Будто на воздусях улетел Данила, оставив после себя ровным счетом пустое место. Так же бесследно исчез и его конь.
Егорка вернулся в деревню, нанял гонца и отправил его с черной вестью в Белоярск, к Луканину. А сам сел на крылечке у Митрофановны и, понурив голову, крепко задумался. Было о чем задуматься бедолаге: хозяйский наказ не выполнен, Данила пропал, и плакали теперь его паспорт с обещанными деньгами, плакала вся его новая жизнь, которая так радужно началась и так плачевно, похоже, скоро закончится. И вспомнилась ему, почему-то именно сейчас, «утка» — давняя каторжная забава, которую он испытал не единожды на собственной шкуре. Простая забава, немудреная, но очень уж жестокая: назначают кого-нибудь из новоприбывших «уткой», связывают ему руки за спиной, между ладоней засовывают свечу, поджигают ее и заставляют ползти на животе по грязному, заплеванному и загаженному на вершок полу, да не просто ползти, а таким манером, чтобы свеча не погасла. И, пока ползет, сердяга, елозя животом и лицом по нечистотам, довольные и веселые зрители назначают ему — кто награду, а кто наказание. Если дополз до означенного места и не погасла свеча — получишь что-нибудь из жратвы, а если потух слабенький огонек — быть битому по заднему месту оловянными ложками. Вспомнил Егорка, и ягодицы зачесались. Вскочил с крылечка, пробежался по ограде, из одного угла в другой, и снова плюхнулся на ступеньку. Понимал: делать что-то надо, не теряя времени. А что делать — не знал. И совета спросить не у кого.

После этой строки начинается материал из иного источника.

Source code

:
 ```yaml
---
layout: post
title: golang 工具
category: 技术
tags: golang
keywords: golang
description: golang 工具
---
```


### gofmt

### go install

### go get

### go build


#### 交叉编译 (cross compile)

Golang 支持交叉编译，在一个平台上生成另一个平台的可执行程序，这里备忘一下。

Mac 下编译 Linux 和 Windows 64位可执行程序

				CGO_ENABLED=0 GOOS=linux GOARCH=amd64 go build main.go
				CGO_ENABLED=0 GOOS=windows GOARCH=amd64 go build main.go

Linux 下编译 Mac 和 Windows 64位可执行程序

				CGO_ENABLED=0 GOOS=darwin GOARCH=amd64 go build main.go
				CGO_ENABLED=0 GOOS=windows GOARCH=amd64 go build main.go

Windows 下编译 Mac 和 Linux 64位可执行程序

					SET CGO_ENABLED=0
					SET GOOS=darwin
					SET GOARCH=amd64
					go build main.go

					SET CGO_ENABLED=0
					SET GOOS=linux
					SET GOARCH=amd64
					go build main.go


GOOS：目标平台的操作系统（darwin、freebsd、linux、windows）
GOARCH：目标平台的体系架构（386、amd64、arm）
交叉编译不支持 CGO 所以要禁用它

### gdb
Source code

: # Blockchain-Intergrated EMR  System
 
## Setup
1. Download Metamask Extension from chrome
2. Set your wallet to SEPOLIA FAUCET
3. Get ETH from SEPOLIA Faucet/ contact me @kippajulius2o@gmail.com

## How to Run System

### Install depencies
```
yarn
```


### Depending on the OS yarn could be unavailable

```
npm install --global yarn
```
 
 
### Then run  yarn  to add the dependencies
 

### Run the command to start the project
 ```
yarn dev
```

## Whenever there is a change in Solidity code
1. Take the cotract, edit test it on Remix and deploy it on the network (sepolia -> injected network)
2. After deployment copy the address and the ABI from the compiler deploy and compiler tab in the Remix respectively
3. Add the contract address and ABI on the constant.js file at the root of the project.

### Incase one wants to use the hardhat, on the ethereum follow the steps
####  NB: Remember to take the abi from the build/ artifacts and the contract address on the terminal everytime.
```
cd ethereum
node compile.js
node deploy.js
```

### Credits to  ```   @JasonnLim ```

За спиной, в избе, слышался все это время неутихающий, рвущий душу вой Анны. Убивалась она по Даниле, как по покойнику, будто уже оплакивала его.
И вдруг вой оборвался, как срезанный. Тихо стало в избе. Так тихо, что Егорка посидел-посидел еще на крыльце и поднялся, шагнул к двери, чтобы заглянуть в избу — чего там случилось? Но не успел дотянуться до ручки, как дверь распахнулась и через порог тяжело вышагнула Анна. Красные, зареванные глаза ее были сухими и светились решимостью. Придерживая рукой огрузлый живот, она осторожно, даже не глянув на Егорку, спустилась с низкого крыльца и, переваливаясь, пошла к воротам.
— Анна, ты куда? — Егорка кинулся за ней следом.
Она медленно обернулась и так на него презрительно посмотрела, столько было в ее взгляде яростного огня, что можно было от этого взгляда зажигать лучину. Егорку словно в грудь толкнули, и он медленно попятился к крыльцу.
Анна же, не закрыв за собой калитку, выбралась на улицу. Темная шаль помаячила над забором, то поднимаясь, то опускаясь, и исчезла.
Шла Анна с большим трудом, стараясь не оступиться, чтобы не тревожить свое большое тело, в котором было теперь две жизни, и новая жизнь упрямо толкалась сейчас в бок, словно была недовольна и долгим, безутешным плачем, и тяжелой ходьбой.
Знакомый переулок, осиянный ярким, искрящимся солнцем, покачивался перед глазами, и высокие обтаявшие столбы заплотов чернели на белом так ярко, словно были покрашены черной краской.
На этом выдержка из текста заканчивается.